Make an exact copy of the records, with the images left out.

- Plain-text document sources -

::::::::

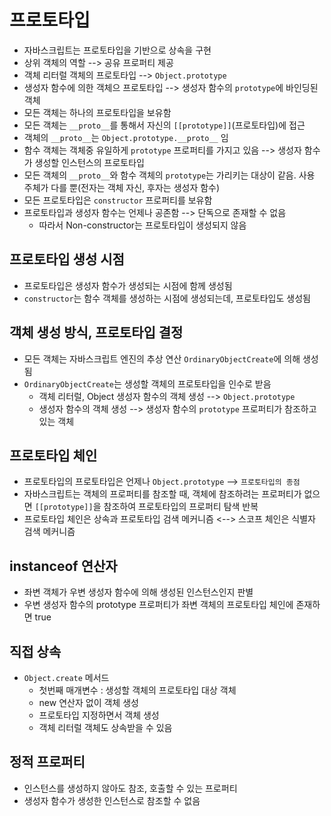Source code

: #	프로토타입

- 자바스크립트는 프로토타입을 기반으로 상속을 구현
- 상위 객체의 역할 --> 공유 프로퍼티 제공
- 객체 리터럴 객체의 프로토타입 --> `Object.prototype`
- 생성자 함수에 의한 객체으 프로토타입 --> 생성자 함수의 `prototype`에 바인딩된 객체
- 모든 객체는 하나의 프로토타입을 보유함
- 모든 객체는 `__proto__`를 통해서 자신의 `[[prototype]]`(프로토타입)에 접근
- 객체의 `__proto__`는 `Object.prototype.__proto__` 임
- 함수 객체는 객체중 유일하게 `prototype` 프로퍼티를 가지고 있음 --> 생성자 함수가 생성할 인스턴스의 프로토타입
- 모든 객체의 `__proto__`와 함수 객체의 `prototype`는 가리키는 대상이 같음. 사용 주체가 다를 뿐(전자는 객체 자신, 후자는 생성자 함수)
- 모든 프로토타입은 `constructor` 프로퍼티를 보유함
- 프로토타입과 생성자 함수는 언제나 공존함 --> 단독으로 존재할 수 없음
  - 따라서 Non-constructor는 프로토타입이 생성되지 않음



##	프로토타입 생성 시점

- 프로토타입은 생성자 함수가 생성되는 시점에 함께 생성됨
- `constructor`는 함수 객체를 생성하는 시점에 생성되는데, 프로토타입도 생성됨



## 객체 생성 방식, 프로토타입 결정

- 모든 객체는 자바스크립트 엔진의 추상 연산 `OrdinaryObjectCreate`에 의해 생성됨
- `OrdinaryObjectCreate`는 생성할 객체의 프로토타입을 인수로 받음
  - 객체 리터럴, Object 생성자 함수의 객체 생성 --> `Object.prototype`
  - 생성자 함수의 객체 생성 --> 생성자 함수의 `prototype` 프로퍼티가 참조하고 있는 객체



##	프로토타입 체인

- 프로토타입의 프로토타입은 언제나 `Object.prototype` --> `프로토타입의 종점`
- 자바스크립트는 객체의 프로퍼티를 참조할 때, 객체에 참조하려는 프로퍼티가 없으면 `[[prototype]]`을 참조하여 프로토타입의 프로퍼티 탐색 반복
- 프로토타입 체인은 상속과 프로토타입 검색 메커니즘 <--> 스코프 체인은 식별자 검색 메커니즘



##	instanceof 연산자

- 좌변 객체가 우변 생성자 함수에 의해 생성된 인스턴스인지 판별
- 우변 생성자 함수의 prototype 프로퍼티가 좌변 객체의 프로토타입 체인에 존재하면 true



##	직접 상속

- `Object.create` 메서드
  - 첫번째 매개변수 : 생성할 객체의 프로토타입 대상 객체
  - new 연산자 없이 객체 생성
  - 프로토타입 지정하면서 객체 생성
  - 객체 리터럴 객체도 상속받을 수 있음



##	정적 프로퍼티

- 인스턴스를 생성하지 않아도 참조, 호출할 수 있는 프로퍼티
- 생성자 함수가 생성한 인스턴스로 참조할 수 없음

::::::::

- WRITTEN SOLUTION -
Source code

: #	프로토타입

- 자바스크립트는 프로토타입을 기반으로 상속을 구현
- 상위 객체의 역할 --> 공유 프로퍼티 제공
- 객체 리터럴 객체의 프로토타입 --> `Object.prototype`
- 생성자 함수에 의한 객체으 프로토타입 --> 생성자 함수의 `prototype`에 바인딩된 객체
- 모든 객체는 하나의 프로토타입을 보유함
- 모든 객체는 `__proto__`를 통해서 자신의 `[[prototype]]`(프로토타입)에 접근
- 객체의 `__proto__`는 `Object.prototype.__proto__` 임
- 함수 객체는 객체중 유일하게 `prototype` 프로퍼티를 가지고 있음 --> 생성자 함수가 생성할 인스턴스의 프로토타입
- 모든 객체의 `__proto__`와 함수 객체의 `prototype`는 가리키는 대상이 같음. 사용 주체가 다를 뿐(전자는 객체 자신, 후자는 생성자 함수)
- 모든 프로토타입은 `constructor` 프로퍼티를 보유함
- 프로토타입과 생성자 함수는 언제나 공존함 --> 단독으로 존재할 수 없음
  - 따라서 Non-constructor는 프로토타입이 생성되지 않음



##	프로토타입 생성 시점

- 프로토타입은 생성자 함수가 생성되는 시점에 함께 생성됨
- `constructor`는 함수 객체를 생성하는 시점에 생성되는데, 프로토타입도 생성됨



## 객체 생성 방식, 프로토타입 결정

- 모든 객체는 자바스크립트 엔진의 추상 연산 `OrdinaryObjectCreate`에 의해 생성됨
- `OrdinaryObjectCreate`는 생성할 객체의 프로토타입을 인수로 받음
  - 객체 리터럴, Object 생성자 함수의 객체 생성 --> `Object.prototype`
  - 생성자 함수의 객체 생성 --> 생성자 함수의 `prototype` 프로퍼티가 참조하고 있는 객체



##	프로토타입 체인

- 프로토타입의 프로토타입은 언제나 `Object.prototype` --> `프로토타입의 종점`
- 자바스크립트는 객체의 프로퍼티를 참조할 때, 객체에 참조하려는 프로퍼티가 없으면 `[[prototype]]`을 참조하여 프로토타입의 프로퍼티 탐색 반복
- 프로토타입 체인은 상속과 프로토타입 검색 메커니즘 <--> 스코프 체인은 식별자 검색 메커니즘



##	instanceof 연산자

- 좌변 객체가 우변 생성자 함수에 의해 생성된 인스턴스인지 판별
- 우변 생성자 함수의 prototype 프로퍼티가 좌변 객체의 프로토타입 체인에 존재하면 true



##	직접 상속

- `Object.create` 메서드
  - 첫번째 매개변수 : 생성할 객체의 프로토타입 대상 객체
  - new 연산자 없이 객체 생성
  - 프로토타입 지정하면서 객체 생성
  - 객체 리터럴 객체도 상속받을 수 있음



##	정적 프로퍼티

- 인스턴스를 생성하지 않아도 참조, 호출할 수 있는 프로퍼티
- 생성자 함수가 생성한 인스턴스로 참조할 수 없음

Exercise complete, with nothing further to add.